Before watching the movie:

I have a dim memory of being aware this movie was in theaters. It was nothing I would have gotten to see at the time, but it vaguely sparked some interest as a regular viewer of Jeopardy. I didn’t know what it was about then. It was 20 years later that Jeopardy had their own ratings-driving long-runner, but the reason it hadn’t happened before is that they had only recently dropped the forced retirement rule instituted to keep above the appearance of doing the same rigging that actually happened on Twenty-One.

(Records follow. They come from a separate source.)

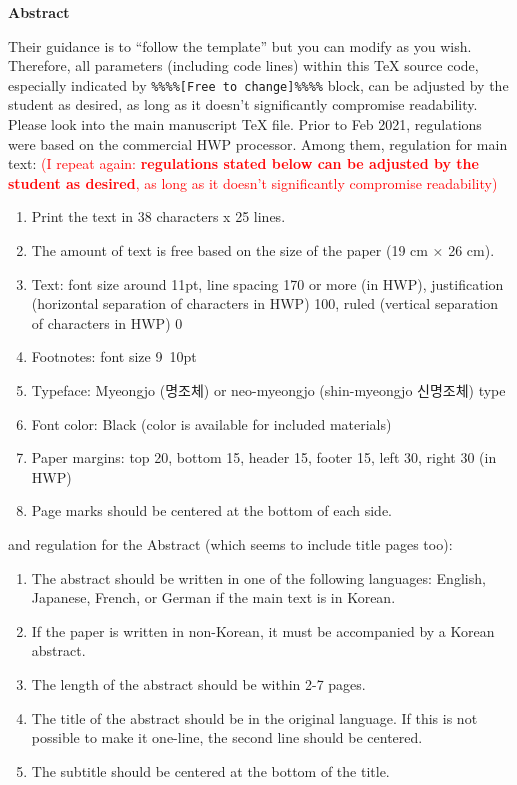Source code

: \documentclass[12pt]{report}
\makeatletter
\renewcommand{\abstractname}{\large Abstract}
\renewenvironment{abstract}{%
    \if@twocolumn
    \section*{\abstractname}%
    \else
    \small
    \begin{center}%
        {\bfseries \abstractname\vspace{-.5em}\vspace{\z@}}%
    \end{center}%
    \quotation
    \fi}
{\if@twocolumn\else\endquotation\fi}
\renewenvironment{abstract}
 {\small
  \begin{center}
  \bfseries \abstractname\vspace{-.5em}\vspace{0pt}
  \end{center}
  \list{}{%
    \setlength{\leftmargin}{10mm}%
    \setlength{\rightmargin}{\leftmargin}%
  }%
  \item\relax}
 {\endlist}
\makeatother
\begin{document}
\begin{abstract}
\quad Their guidance is to ``follow the template'' but you can modify as you wish. Therefore, all parameters (including code lines) within this TeX source code, especially indicated by \texttt{\%\%\%\%[Free to change]\%\%\%\%} block, can be adjusted by the student as desired, as long as it doesn't significantly compromise readability. Please look into the main manuscript TeX file. Prior to Feb 2021, regulations were based on the commercial HWP processor. Among them, regulation for main text: \textcolor{red}{(I repeat again: \textbf{regulations stated below can be adjusted by the student as desired}, as long as it doesn't significantly compromise readability)}
\begin{enumerate}[itemsep=0pt, topsep=0pt, partopsep=0pt]
\item Print the text in 38 characters x 25 lines.
\item The amount of text is free based on the size of the paper (19 cm × 26 cm).
\item Text: font size around 11pt, line spacing 170 or more (in HWP), justification (horizontal separation of characters in HWP) 100, ruled (vertical separation of characters in HWP) 0
\item Footnotes: font size 9~10pt
\item Typeface: Myeongjo (명조체) or neo-myeongjo (shin-myeongjo 신명조체) type
\item Font color: Black (color is available for included materials)
\item Paper margins: top 20, bottom 15, header 15, footer 15, left 30, right 30 (in HWP)
\item Page marks should be centered at the bottom of each side.
\end{enumerate}
and regulation for the Abstract (which seems to include title pages too):
\begin{enumerate}[itemsep=0pt, topsep=0pt, partopsep=0pt]
\item The abstract should be written in one of the following languages: English, Japanese, French, or German if the main text is in Korean.
\item If the paper is written in non-Korean, it must be accompanied by a Korean abstract.
\item The length of the abstract should be within 2-7 pages.
\item The title of the abstract should be in the original language. If this is not possible to make it one-line, the second line should be centered.
\item The subtitle should be centered at the bottom of the title.

\end{enumerate}
\end{abstract}
\end{document}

There is absolutely no reason I can think of why this should remind me of The King’s Speech, but here we are. Maybe one of the posters for that movie shows the King making the radio address from behind? It’s completely immaterial, so.

After watching the movie:

In the early days of television, game shows dominate the ratings, and they’re all rigged for maximum audience appeal. But none are more popular than Twenty-One, the most crooked game in town. Herbie Stempel, an abrasive, geeky Jewish guy from Queens, is the long-reigning champion because record-breaking streaks get viewers, but when his numbers stop going up, his number is up. Charles Van Doren, bright, charming, affable son of an eminent professor, is the producers’ perfect choice for their next big winner, if they can talk him into letting them coach him on the answers. But spurned Herbie takes his grievance to the already-running grand jury investigation into quiz show ethics, and their findings end up being sealed. This attracts the attention of young lawyer Dick Goodwin, looking for a case to make his name on for the congressional committee for regulatory agency oversight. Goodwin wants to pin the scandal on the network and the sponsor, but he wants to do it without ruining the contestants. And Charles has such a big reputation at stake.

 In a movie with such big presences, it would be easy for anyone to get lost. But Rob Morrow ends up much more in the background than the lawyer making his career on this case should be. Hidden behind the likes of John Turturro, Ralph Fiennes, and Paul Scofield, the central agent in the plot for the last half of the movie is just kind of there.

The biggest thing I’m left wondering about the adaptation of real events is how crooked the rest of the game show landscape were. Twenty-One is made out to be representative of all of television, but I got no sense that there was much of the same thing going on elsewhere aside from having the same producers involved. There’s barely even mention of other shows existing, so it ends up being just one show on all of television, and of course people will watch that.

A great historical drama carried by Ralph Fiennes,  this is perhaps a little too fictionalized to glean much history from. But it is as calculated as the results of the show it’s about, and the outcome is a period drama questioning the innate morality of us all in the face of unimaginable amounts of money.